Pros: increased value even in a stagnant market, potential big profit in a short amount of time
Cons: risk of spending more than planned, risk of losing money instead of earning more
- Negative Gearing
A property is negatively geared when its expenses are greater than the income it generates. This strategy sounds counterintuitive, but investors use this strategy to intentionally have taxable losses that will reduce tax payables by the end of the year. Negative gearing is best for those who earn high incomes and tend to be in the higher tax brackets. Before you implement this strategy, it is best to consult an accountant.
Pros: claim tax deductions, cover expenses of holding property investments
Cons: need to cover shortfalls to keep holding the property
6. Get a mentor.
Partnering with a mentor can help you know where to start, how to start and who to refer you to. With their experiences and knowledge, mentors can give you solid advice on making real estate-related decisions. Directly learning from an expert also beats looking up answers on the Internet.

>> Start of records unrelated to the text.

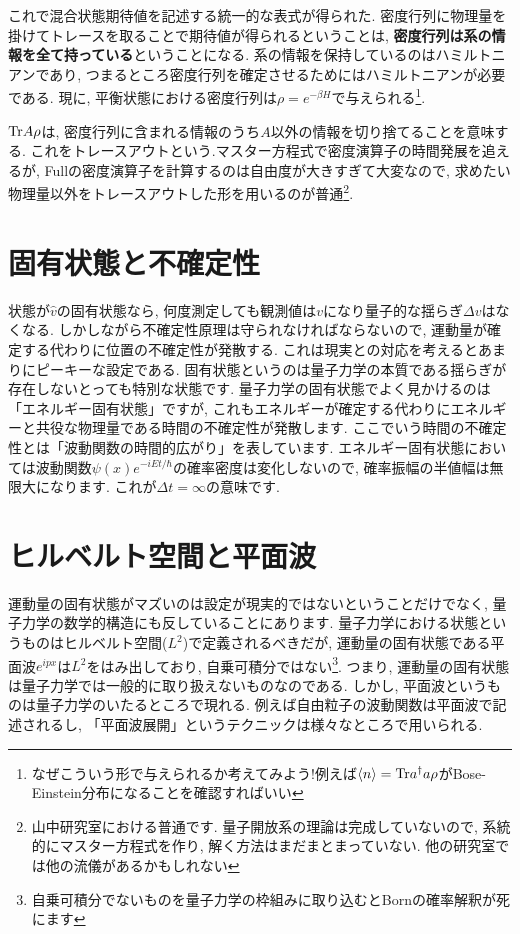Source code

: \documentclass[10.5pt,a4paper]{jreport}
\begin{document}
これで混合状態期待値を記述する統一的な表式が得られた. 密度行列に物理量を掛けてトレースを取ることで期待値が得られるということは, {\bf 密度行列は系の情報を全て持っている}ということになる. 系の情報を保持しているのはハミルトニアンであり, つまるところ密度行列を確定させるためにはハミルトニアンが必要である. 現に, 平衡状態における密度行列は$\rho = e^{-\beta H}$で与えられる\footnote{なぜこういう形で与えられるか考えてみよう!例えば$\expval{n} = {\rm Tr}a^\dagger a\rho$がBose-Einstein分布になることを確認すればいい}.

${\rm Tr}A\rho$は, 密度行列に含まれる情報のうち$A$以外の情報を切り捨てることを意味する. これをトレースアウトという.マスター方程式で密度演算子の時間発展を追えるが, Fullの密度演算子を計算するのは自由度が大きすぎて大変なので, 求めたい物理量以外をトレースアウトした形を用いるのが普通\footnote{山中研究室における普通です. 量子開放系の理論は完成していないので, 系統的にマスター方程式を作り, 解く方法はまだまとまっていない. 他の研究室では他の流儀があるかもしれない}.
\section{固有状態と不確定性}
状態が$\hat{v}$の固有状態なら, 何度測定しても観測値は$v$になり量子的な揺らぎ$\Delta v$はなくなる. しかしながら不確定性原理は守られなければならないので, 運動量が確定する代わりに位置の不確定性が発散する. これは現実との対応を考えるとあまりにピーキーな設定である. 固有状態というのは量子力学の本質である揺らぎが存在しないとっても特別な状態です. 量子力学の固有状態でよく見かけるのは「エネルギー固有状態」ですが, これもエネルギーが確定する代わりにエネルギーと共役な物理量である時間の不確定性が発散します. ここでいう時間の不確定性とは「波動関数の時間的広がり」を表しています. エネルギー固有状態においては波動関数$\psi(x) e^{-iEt/\hbar}$の確率密度は変化しないので, 確率振幅の半値幅は無限大になります. これが$\Delta t = \infty$の意味です.
\section{ヒルベルト空間と平面波}
運動量の固有状態がマズいのは設定が現実的ではないということだけでなく, 量子力学の数学的構造にも反していることにあります. 量子力学における状態というものはヒルベルト空間($L^2$)で定義されるべきだが, 運動量の固有状態である平面波$e^{ipx}$は$L^2$をはみ出しており, 自乗可積分ではない\footnote{自乗可積分でないものを量子力学の枠組みに取り込むとBornの確率解釈が死にます}. つまり, 運動量の固有状態は量子力学では一般的に取り扱えないものなのである. しかし, 平面波というものは量子力学のいたるところで現れる. 例えば自由粒子の波動関数は平面波で記述されるし, 「平面波展開」というテクニックは様々なところで用いられる.
\end{document}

7. Build a network of relationships.
By joining a real estate investor group, you can learn from experienced investors. Start by joining any local group of real estate investors and agents. Find people having the same interests and topics that you seek to learn more about. These people can give you recommendations and refer you to mentors, property strategists, real estate agents, inspectors and other professionals.
8. Know your numbers.
Good cash flow management is very important as a beginner real estate investor. Educate yourself with the different costs to consider, including taxes, ongoing costs, renovation and repair costs. Set budgets and timelines, especially for repairs, and make allowances.
Also, learn about setting rates and prices, monitor your monthly income and see your investments from a business perspective.
9. Choose a property in a location with growth potential.
If you are looking to invest in residential real estate properties, it may be wise to buy in an area with high demands on rental houses. Single-family homes and apartments are the safest, most attractive option for tenants.
Strategic places will be emerging neighbourhoods and in suburbs near transport, schools, universities and other amenities. To check real estate in Balmain and other potential suburbs and areas, you can easily look up online property listings.
10. Be clear with your investment goals.
Remember that your goal is to generate profit. Before looking for properties to purchase, planning is important. Map out your plans like a businessman would and set key milestones and steps, as well as effective systems for your investments. Calculate the risks and benefits before investing in a property. Having a clear vision can also help you remain aligned and not make hasty decisions along the way.
The Australian property market is a good place to grow your money. As a first-time investor, it is best to gather information that can help you in making well-informed decisions. The tips above are good starting points.
Keep in mind that it helps to approach property investing with an entrepreneurial mindset. It can be overwhelming at first, but being informed of investment strategies can help you weigh your choices and gain leverage. Be patient, know your goals and start laying your groundwork wisely.